E-Poster Presentation Australian Society for Microbiology Annual Scientific Meeting 2021

Hecatomb: Fast and accurate taxonomic assignment of viral metagenome sequences (#256)

Michael Roach 1 , Kathy Mihindukulasuriya 2 , Scott Handley 2 , Robert Edwards 1
  1. Flinders University, BEDFORD PARK, SA, Australia
  2. Washington University in St. Louis, St. Louis, USA

Viruses and bacteria influence every environment including human health and disease, and viral metagenomics is beginning to elucidate their roles and interactions across these vastly different complex microbial communities. However, accurate identification and classification of viral sequences is fraught with challenges. Contamination from host DNA and non-biological sources (such as primers and adapters) can comprise a significant proportion of many viral metagenomes. The viral dark matter is vast and search algorithms must deal with sequences that are highly diverged from the few sequences present in the current reference databases. False-positive taxonomic assignments are common in viral metagenomes due to extensive sequence similarity with other domains of life. 

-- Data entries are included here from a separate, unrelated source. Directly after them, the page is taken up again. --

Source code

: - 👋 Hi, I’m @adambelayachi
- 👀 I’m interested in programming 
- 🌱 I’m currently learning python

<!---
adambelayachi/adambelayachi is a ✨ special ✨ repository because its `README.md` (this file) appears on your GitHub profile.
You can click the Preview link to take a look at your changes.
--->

The Hecatomb pipeline addresses these issues whilst keeping up with the staggering output potential of the current generation of sequencing platforms. A rigorous pre-processing stage removes contaminant sequences from host DNA, sequencing primers and adapters, and vector contaminants. Next, the search space is greatly reduced by clustering the redundant sequences. Potential viral sequences are identified by sequence similarity to viral protein and nucleotide databases, and false positives are removed by a secondary search of the larger UniRef database. This iterative approach is both fast and accurate.

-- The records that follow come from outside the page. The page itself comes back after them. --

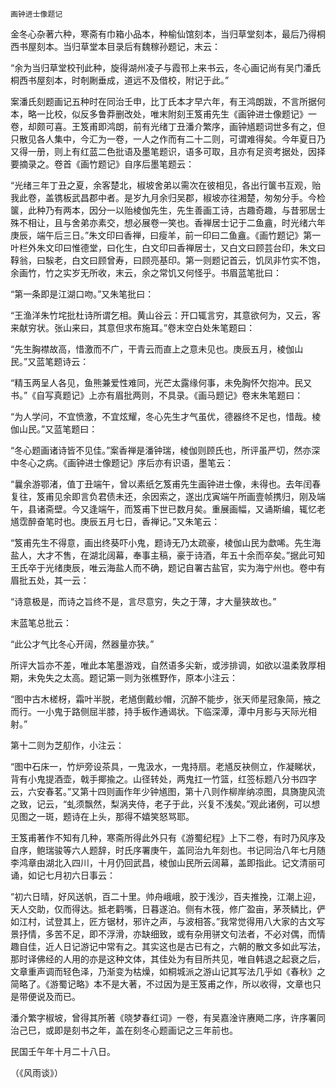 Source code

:     画钟进士像题记 

   金冬心杂著六种，寒斋有巾箱小品本，种榆仙馆刻本，当归草堂刻本，最后乃得桐西书屋刻本。当归草堂本目录后有魏稼孙题记，末云：

   “余为当归草堂校刊此种，旋得湖州凌子与霞邗上来书云，冬心画记尚有吴门潘氏桐西书屋刻本，时剞劂垂成，道远不及借校，附记于此。”

   案潘氏刻题画记五种时在同治壬申，比丁氏本才早六年，有王鸿朗跋，不言所据何本，略一比校，似反多鲁莽删改处，唯末附刻王笈甫先生《画钟进士像题记》一卷，却颇可喜。王笈甫即鸿朗，前有光绪丁丑潘介繁序，画钟馗题词世多有之，但只散见各人集中，今汇为一卷，一人之作而有二十二则，可谓难得矣。今年夏日乃又得一册，则上有红蓝二色批语及墨笔题识，语多可取，且亦有足资考据处，因择要摘录之。卷首《画竹题记》自序后墨笔题云：

   “光绪三年丁丑之夏，余客楚北，椒坡舍弟以需次在彼相见，各出行箧书互观，贻我此卷，盖镌板武昌郡中者。是岁九月余归吴郡，椒坡亦往湘楚，匆匆分手。今检箧，此种乃有两本，因分一以贻棱伽先生，先生善画工诗，古趣奇趣，与昔邪居士殊不相让，且与舍弟亦素交，想必展卷一笑也。香禅居士记于二鱼盦，时光绪六年庚辰，端午后三日。”朱文印曰香禅，曰瘦羊，前一印曰二鱼盦。《画竹题记》第一叶栏外朱文印曰惟德堂，曰化生，白文印曰香禅居士，又白文曰顾芸台印，朱文曰鞟翁，曰騃老，白文曰顾曾寿，曰顾亮基印。第一则题记首云，饥凤非竹实不饱，余画竹，竹之实岁无所收，末云，余之常饥又何怪乎。书眉蓝笔批曰：

   “第一条即是江湖口吻。”又朱笔批曰：

   “王渔洋朱竹垞批杜诗所谓乞相。黄山谷云：开口辄言穷，其意欲何为，又云，客来献穷状。张山来曰，其意但求布施耳。”卷末空白处朱笔题曰：

   “先生胸襟故高，惜激而不广，干青云而直上之意未见也。庚辰五月，棱伽山民。”又蓝笔题诗云：

   “精玉两呈人各见，鱼熊兼爱性难同，光芒太露缘何事，未免胸怀欠抱冲。民又书。”《自写真题记》上亦有眉批两则，不具录。《画马题记》卷末朱笔题曰：

   “为人学问，不宜愤激，不宜炫耀，冬心先生才气虽优，德器终不足也，惜哉。棱伽山民。”又蓝笔题曰：

   “冬心题画诸诗皆不见佳。”案香禅是潘钟瑞，棱伽则顾氏也，所评虽严切，然亦深中冬心之病。《画钟进士像题记》序后亦有识语，墨笔云：

   “曩余游鄂渚，值丁丑端午，曾以素纸乞笈甫先生画钟进士像，未得也。去年闰春复往，笈甫见余即言负君债未还，余因索之，遂出戊寅端午所画壹帧携归，刚及端午，县诸斋壁。今又逢端午，而笈甫下世已数月矣。重展画幅，又诵斯编，辄忆老馗霑醉奋笔时也。庚辰五月七日，香禅记。”又朱笔云：

   “笈甫先生不得意，画出终葵吓小鬼，题诗无乃太疏豪，棱伽山民为歔唏。先生海盐人，大才不售，在湖北阔幕，奉事主稿，豪于诗酒，年五十余而卒矣。”据此可知王氏卒于光绪庚辰，唯云海盐人而不确，题记自署古盐官，实为海宁州也。卷中有眉批五处，其一云：

   “诗意极是，而诗之旨终不是，言尽意穷，失之于薄，才大量狭故也。”

   末蓝笔总批云：

   “此公才气比冬心开阔，然器量亦狭。”

   所评大旨亦不差，唯此本笔墨游戏，自然语多尖新，或涉排调，如欲以温柔敦厚相期，未免失之太高。题记第一则为张樵野作，原本小注云：

   “图中古木槎枒，霜叶半脱，老馗倒戴纱帽，沉醉不能步，张天师星冠象简，掖之而行。一小鬼于路侧屈半膝，持手板作通谒状。下临深潭，潭中月影与天际光相射。”

   第十二则为芝舠作，小注云：

   “图中石床一，竹炉旁设茶具，一鬼汲水，一鬼持扇。老馗反袂侧立，作凝睇状，背有小鬼提酒壶，戟手揶揄之。山径转处，两鬼扛一竹篮，红签标题八分书四字云，六安春茗。”又第十四则画作年少钟馗图，第十八则作柳岸纳凉图，具旖旎风流之致，记云，“虬须飘然，梨涡夹侍，老子于此，兴复不浅矣。”观此诸例，可以想见图之一斑，题诗在上头，那得不嬉笑怒骂耶。

   王笈甫著作不知有几种，寒斋所得此外只有《游蜀纪程》上下二卷，有时乃风序及自序，鲍瑞骏等六人题辞，时氏序署庚午，盖同治九年刻也。书记同治八年七月随李鸿章由湖北入四川，十月仍回武昌，棱伽山民所云阔幕，盖即指此。记文清丽可诵，如记七月初六日事云：

   “初六日晴，好风送帆，百二十里。帅舟峨峨，胶于浅沙，百夫推挽，江潮上迎，天人交助，仅而得达。抵老鹳嘴，日暮遂泊。侧有木筏，修广盈亩，茅茨鳞比，俨如江村，试登其上，匠方锯材，邪许之声，与波相答。”我常觉得用八大家的古文写景抒情，多苦不足，即不浮滑，亦缺细致，或有杂用骈文句法者，不必对偶，而情趣自佳，近人日记游记中常有之。其实这也是古已有之，六朝的散文多如此写法，那时译佛经的人用的亦是这种文体，其佳处为有目所共见，唯自韩退之起衰之后，文章重声调而轻色泽，乃渐变为枯燥，如桐城派之游山记其写法几乎如《春秋》之简略了。《游蜀记略》本不是大著，不过因为是王笈甫之作，所以收得，文章也只是带便说及而已。

   潘介繁字椒坡，曾得其所著《晓梦春红词》一卷，有吴嘉淦许赓飏二序，许序署同治己巳，或即是刻书之年，盖在刻冬心题画记之三年前也。

   民国壬午年十月二十八日。

   （《风雨谈》）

The Hecatomb pipeline is powered by Snakemake and Anaconda making it inherently scalable, reproducible, re-entrant, easy to install, and compatible with most Linux computing environments. A launcher makes it easy to download the databases, prepare your own host genomes, and run the pipeline. The output tables are intuitive to load into R or Python for exploring your data. Finally, the accompanying shiny app assists with data interrogation. The pipeline has been used to explore links between viruses and Irritable Bowel Diseases, catalogue the viral and phage compositions of different shark epidermal samples, and to explore potential viral roles in cases of epilepsy triggered by the parasite Onchocerca volvulus.